Naomi Reeves was born in March with an ill-formed heart, and as her parents waited for a transplant, they feared she might never get to experience Christmas. So Bethaney and Jared Reeves got their daughter a stocking with her name on it and put bows on her head; they hung ornaments from her bed at Duke University Hospital and surrounded her with small, colorful trees. They read “The Polar Express” to her while temperatures in the Triangle were in the 90s.
Earlier this month, Naomi Reeves got her second heart. Bethaney Reeves said the Cleveland family got the call Aug. 14 while attending church, and by 9 a.m. the next morning, their second daughter was out of surgery and doing fine.
“She’s doing very awesome,” Bethaney Reeves said. “She came off the ventilator quickly; then over the last few days she came off of chest tubes and off of all oxygen. She only has a feeding tube still in her nose. She’s got a great pink color, instead of blue, and has a lot more energy.”
When Naomi was born at Johnston Health in Clayton this past March, she was more gray and blue than rosy and pink. She’d later be diagnosed with hypoplastic left heart syndrome, and doctors said she would need a transplant to survive. For weeks mom and dad drove back and forth to Durham and visited their daughter, seeing her good days and her bad ones and still unsure how things would end up.
“I had been afraid we were looking at a slow fade,” Bethaney said. “I always held hope we’d get a transplant in time, but it wasn’t a given. We learned to really cherish every day with her. We took family pictures, Christmas pictures in July, because we didn’t know what was going to happen.”
North Carolina is in a donor region with South Carolina, Tennessee, Virginia and Kentucky.

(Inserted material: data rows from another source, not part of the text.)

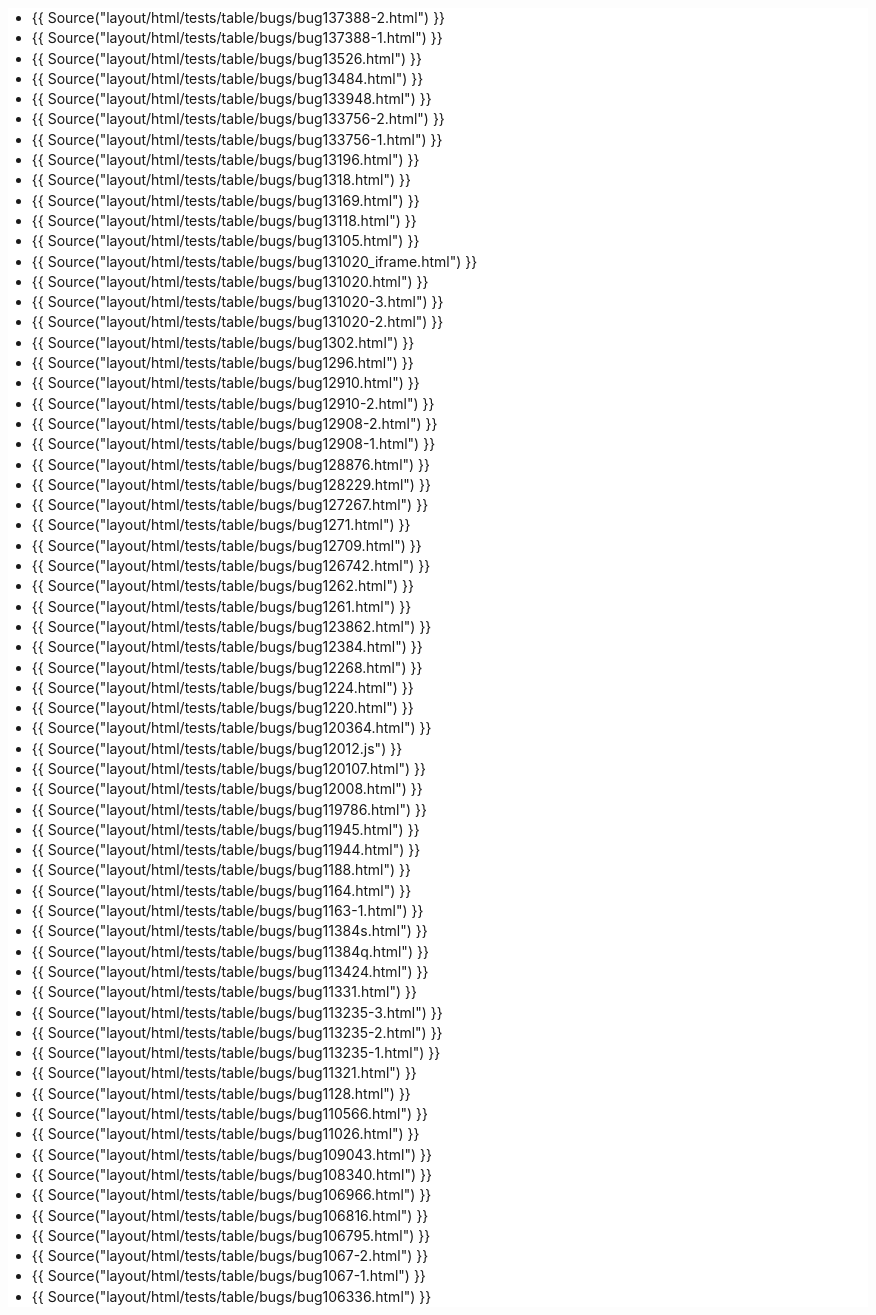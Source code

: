 - {{ Source("layout/html/tests/table/bugs/bug137388-2.html") }}
- {{ Source("layout/html/tests/table/bugs/bug137388-1.html") }}
- {{ Source("layout/html/tests/table/bugs/bug13526.html") }}
- {{ Source("layout/html/tests/table/bugs/bug13484.html") }}
- {{ Source("layout/html/tests/table/bugs/bug133948.html") }}
- {{ Source("layout/html/tests/table/bugs/bug133756-2.html") }}
- {{ Source("layout/html/tests/table/bugs/bug133756-1.html") }}
- {{ Source("layout/html/tests/table/bugs/bug13196.html") }}
- {{ Source("layout/html/tests/table/bugs/bug1318.html") }}
- {{ Source("layout/html/tests/table/bugs/bug13169.html") }}
- {{ Source("layout/html/tests/table/bugs/bug13118.html") }}
- {{ Source("layout/html/tests/table/bugs/bug13105.html") }}
- {{ Source("layout/html/tests/table/bugs/bug131020_iframe.html") }}
- {{ Source("layout/html/tests/table/bugs/bug131020.html") }}
- {{ Source("layout/html/tests/table/bugs/bug131020-3.html") }}
- {{ Source("layout/html/tests/table/bugs/bug131020-2.html") }}
- {{ Source("layout/html/tests/table/bugs/bug1302.html") }}
- {{ Source("layout/html/tests/table/bugs/bug1296.html") }}
- {{ Source("layout/html/tests/table/bugs/bug12910.html") }}
- {{ Source("layout/html/tests/table/bugs/bug12910-2.html") }}
- {{ Source("layout/html/tests/table/bugs/bug12908-2.html") }}
- {{ Source("layout/html/tests/table/bugs/bug12908-1.html") }}
- {{ Source("layout/html/tests/table/bugs/bug128876.html") }}
- {{ Source("layout/html/tests/table/bugs/bug128229.html") }}
- {{ Source("layout/html/tests/table/bugs/bug127267.html") }}
- {{ Source("layout/html/tests/table/bugs/bug1271.html") }}
- {{ Source("layout/html/tests/table/bugs/bug12709.html") }}
- {{ Source("layout/html/tests/table/bugs/bug126742.html") }}
- {{ Source("layout/html/tests/table/bugs/bug1262.html") }}
- {{ Source("layout/html/tests/table/bugs/bug1261.html") }}
- {{ Source("layout/html/tests/table/bugs/bug123862.html") }}
- {{ Source("layout/html/tests/table/bugs/bug12384.html") }}
- {{ Source("layout/html/tests/table/bugs/bug12268.html") }}
- {{ Source("layout/html/tests/table/bugs/bug1224.html") }}
- {{ Source("layout/html/tests/table/bugs/bug1220.html") }}
- {{ Source("layout/html/tests/table/bugs/bug120364.html") }}
- {{ Source("layout/html/tests/table/bugs/bug12012.js") }}
- {{ Source("layout/html/tests/table/bugs/bug120107.html") }}
- {{ Source("layout/html/tests/table/bugs/bug12008.html") }}
- {{ Source("layout/html/tests/table/bugs/bug119786.html") }}
- {{ Source("layout/html/tests/table/bugs/bug11945.html") }}
- {{ Source("layout/html/tests/table/bugs/bug11944.html") }}
- {{ Source("layout/html/tests/table/bugs/bug1188.html") }}
- {{ Source("layout/html/tests/table/bugs/bug1164.html") }}
- {{ Source("layout/html/tests/table/bugs/bug1163-1.html") }}
- {{ Source("layout/html/tests/table/bugs/bug11384s.html") }}
- {{ Source("layout/html/tests/table/bugs/bug11384q.html") }}
- {{ Source("layout/html/tests/table/bugs/bug113424.html") }}
- {{ Source("layout/html/tests/table/bugs/bug11331.html") }}
- {{ Source("layout/html/tests/table/bugs/bug113235-3.html") }}
- {{ Source("layout/html/tests/table/bugs/bug113235-2.html") }}
- {{ Source("layout/html/tests/table/bugs/bug113235-1.html") }}
- {{ Source("layout/html/tests/table/bugs/bug11321.html") }}
- {{ Source("layout/html/tests/table/bugs/bug1128.html") }}
- {{ Source("layout/html/tests/table/bugs/bug110566.html") }}
- {{ Source("layout/html/tests/table/bugs/bug11026.html") }}
- {{ Source("layout/html/tests/table/bugs/bug109043.html") }}
- {{ Source("layout/html/tests/table/bugs/bug108340.html") }}
- {{ Source("layout/html/tests/table/bugs/bug106966.html") }}
- {{ Source("layout/html/tests/table/bugs/bug106816.html") }}
- {{ Source("layout/html/tests/table/bugs/bug106795.html") }}
- {{ Source("layout/html/tests/table/bugs/bug1067-2.html") }}
- {{ Source("layout/html/tests/table/bugs/bug1067-1.html") }}
- {{ Source("layout/html/tests/table/bugs/bug106336.html") }}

Bethaney said that all they know about Naomi’s new heart is that it’s slightly larger and that it came from within four hours away by air.

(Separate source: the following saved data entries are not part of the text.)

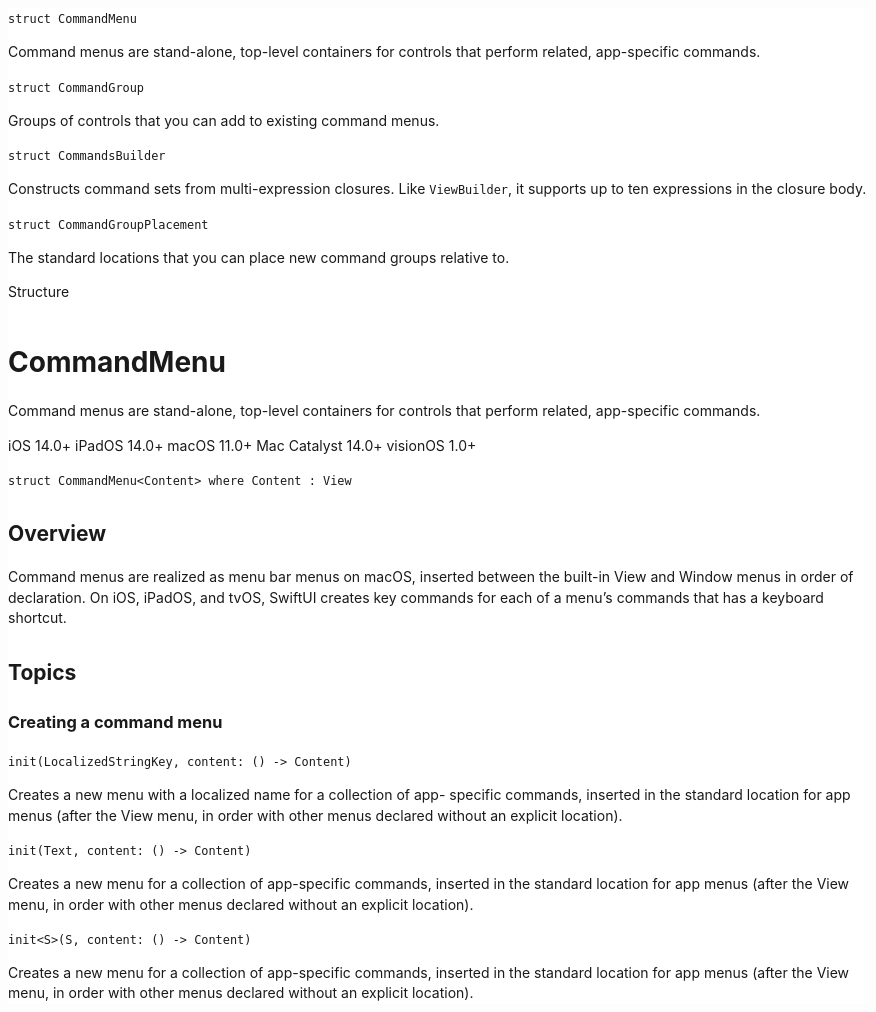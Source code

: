 `struct CommandMenu`

Command menus are stand-alone, top-level containers for controls that perform
related, app-specific commands.

`struct CommandGroup`

Groups of controls that you can add to existing command menus.

`struct CommandsBuilder`

Constructs command sets from multi-expression closures. Like `ViewBuilder`, it
supports up to ten expressions in the closure body.

`struct CommandGroupPlacement`

The standard locations that you can place new command groups relative to.

Structure

# CommandMenu

Command menus are stand-alone, top-level containers for controls that perform
related, app-specific commands.

iOS 14.0+  iPadOS 14.0+  macOS 11.0+  Mac Catalyst 14.0+  visionOS 1.0+

    
    
    struct CommandMenu<Content> where Content : View

## Overview

Command menus are realized as menu bar menus on macOS, inserted between the
built-in View and Window menus in order of declaration. On iOS, iPadOS, and
tvOS, SwiftUI creates key commands for each of a menu’s commands that has a
keyboard shortcut.

## Topics

### Creating a command menu

`init(LocalizedStringKey, content: () -> Content)`

Creates a new menu with a localized name for a collection of app- specific
commands, inserted in the standard location for app menus (after the View
menu, in order with other menus declared without an explicit location).

`init(Text, content: () -> Content)`

Creates a new menu for a collection of app-specific commands, inserted in the
standard location for app menus (after the View menu, in order with other
menus declared without an explicit location).

`init<S>(S, content: () -> Content)`

Creates a new menu for a collection of app-specific commands, inserted in the
standard location for app menus (after the View menu, in order with other
menus declared without an explicit location).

“We hope to get to meet the donor family in the future, but that would be up to them; the privacy of donor families is important,” Bethaney said.
Naomi was taken back at 1:30 a.m. to be prepped and was and out of surgery and back in her room by 9:30 a.m.

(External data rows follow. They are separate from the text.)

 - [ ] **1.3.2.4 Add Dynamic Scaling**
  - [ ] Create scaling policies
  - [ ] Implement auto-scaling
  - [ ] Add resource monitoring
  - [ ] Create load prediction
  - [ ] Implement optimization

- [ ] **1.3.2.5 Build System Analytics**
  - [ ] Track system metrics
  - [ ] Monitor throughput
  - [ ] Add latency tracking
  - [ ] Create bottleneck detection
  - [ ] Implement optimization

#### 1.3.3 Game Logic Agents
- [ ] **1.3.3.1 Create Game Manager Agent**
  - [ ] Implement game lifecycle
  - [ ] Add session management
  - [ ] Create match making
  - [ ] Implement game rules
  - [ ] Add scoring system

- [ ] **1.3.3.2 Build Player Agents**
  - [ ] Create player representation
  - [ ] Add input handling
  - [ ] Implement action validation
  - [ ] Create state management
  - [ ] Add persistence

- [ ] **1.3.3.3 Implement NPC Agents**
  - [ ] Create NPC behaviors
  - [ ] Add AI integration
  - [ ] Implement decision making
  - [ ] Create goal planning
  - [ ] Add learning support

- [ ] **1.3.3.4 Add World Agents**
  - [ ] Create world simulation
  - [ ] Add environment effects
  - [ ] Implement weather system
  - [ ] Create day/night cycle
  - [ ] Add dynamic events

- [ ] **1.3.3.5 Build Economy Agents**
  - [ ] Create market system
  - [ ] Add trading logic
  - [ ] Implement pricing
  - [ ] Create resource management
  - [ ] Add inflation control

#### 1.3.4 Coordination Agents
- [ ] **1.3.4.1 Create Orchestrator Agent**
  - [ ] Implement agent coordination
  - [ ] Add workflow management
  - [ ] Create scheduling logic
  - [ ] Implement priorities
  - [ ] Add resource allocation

“We’re praying people, and we prayed the surgery would go as textbook as possible,” Bethaney said. “The surgeon said it went exactly as he expected it to. I told him we prayed for a boring surgery.”
Bethaney said Naomi would likely spend another week in intensive care, then be moved to a regular room. After that, they could be taking her home for the first time in a few weeks. She’ll be on immunosuppressants for the rest of her life, and she’ll undergo regular biopsies and ultrasounds of her new heart. Germs are a big deal, Bethaney said; an ordinary cold could put them back in the hospital. Beyond that, the Reeves hope their daughter can find her own normal.
“We may discourage her from contact sports, like football or taekwondo, but we want her to live as normal a life as possible,” Bethaney said. “We want her to pursue whatever she wants.”
Now the Reeves are hoping to build awareness for organ donations and transplant support organizations, like the Children’s Organ Transplant Association, which is helping them with the costs of the transplant. In honor of Naomi’s transplant, the group is looking to raise $100,000 locally. In June, a Clayton girl hosted a lemonade stand at the Pritchard Road Food Lion near Riverwood, raising more than $5,000.
After Naomi’s transplant, no other infants under a year old are waiting for a heart in North Carolina, according to U.S. Department of Health and Human Services data. However, more than 3,000 people in the state are waiting on some kind of transplant, including 79 people under the age of 18.
“I hope our story encourages others to be organ donors,” Bethaney said.